■ **Task prompt**
I need the entries printed again word for word, without the images.
Information supplied below:
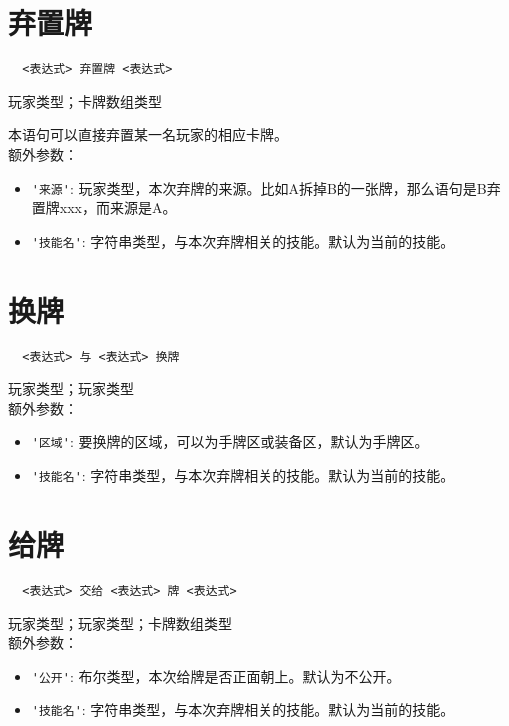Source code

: \section{弃置牌}

\begin{verbatim}
  <表达式> 弃置牌 <表达式>
\end{verbatim}

玩家类型；卡牌数组类型

本语句可以直接弃置某一名玩家的相应卡牌。 \\

额外参数：

\begin{itemize}
  \item \verb|'来源'|: 玩家类型，本次弃牌的来源。比如A拆掉B的一张牌，那么语句是B弃置牌xxx，而来源是A。
  \item \verb|'技能名'|: 字符串类型，与本次弃牌相关的技能。默认为当前的技能。
\end{itemize}

\section{换牌}

\begin{verbatim}
  <表达式> 与 <表达式> 换牌
\end{verbatim}

玩家类型；玩家类型 \\

额外参数：

\begin{itemize}
  \item \verb|'区域'|: 要换牌的区域，可以为手牌区或装备区，默认为手牌区。
  \item \verb|'技能名'|: 字符串类型，与本次弃牌相关的技能。默认为当前的技能。
\end{itemize}

\section{给牌}

\begin{verbatim}
  <表达式> 交给 <表达式> 牌 <表达式>
\end{verbatim}

玩家类型；玩家类型；卡牌数组类型 \\

额外参数：

\begin{itemize}
  \item \verb|'公开'|: 布尔类型，本次给牌是否正面朝上。默认为不公开。
  \item \verb|'技能名'|: 字符串类型，与本次弃牌相关的技能。默认为当前的技能。
\end{itemize}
End of Information supplied.
■ **Your response**
Source code

: \section{弃置牌}

\begin{verbatim}
  <表达式> 弃置牌 <表达式>
\end{verbatim}

玩家类型；卡牌数组类型

本语句可以直接弃置某一名玩家的相应卡牌。 \\

额外参数：

\begin{itemize}
  \item \verb|'来源'|: 玩家类型，本次弃牌的来源。比如A拆掉B的一张牌，那么语句是B弃置牌xxx，而来源是A。
  \item \verb|'技能名'|: 字符串类型，与本次弃牌相关的技能。默认为当前的技能。
\end{itemize}

\section{换牌}

\begin{verbatim}
  <表达式> 与 <表达式> 换牌
\end{verbatim}

玩家类型；玩家类型 \\

额外参数：

\begin{itemize}
  \item \verb|'区域'|: 要换牌的区域，可以为手牌区或装备区，默认为手牌区。
  \item \verb|'技能名'|: 字符串类型，与本次弃牌相关的技能。默认为当前的技能。
\end{itemize}

\section{给牌}

\begin{verbatim}
  <表达式> 交给 <表达式> 牌 <表达式>
\end{verbatim}

玩家类型；玩家类型；卡牌数组类型 \\

额外参数：

\begin{itemize}
  \item \verb|'公开'|: 布尔类型，本次给牌是否正面朝上。默认为不公开。
  \item \verb|'技能名'|: 字符串类型，与本次弃牌相关的技能。默认为当前的技能。
\end{itemize}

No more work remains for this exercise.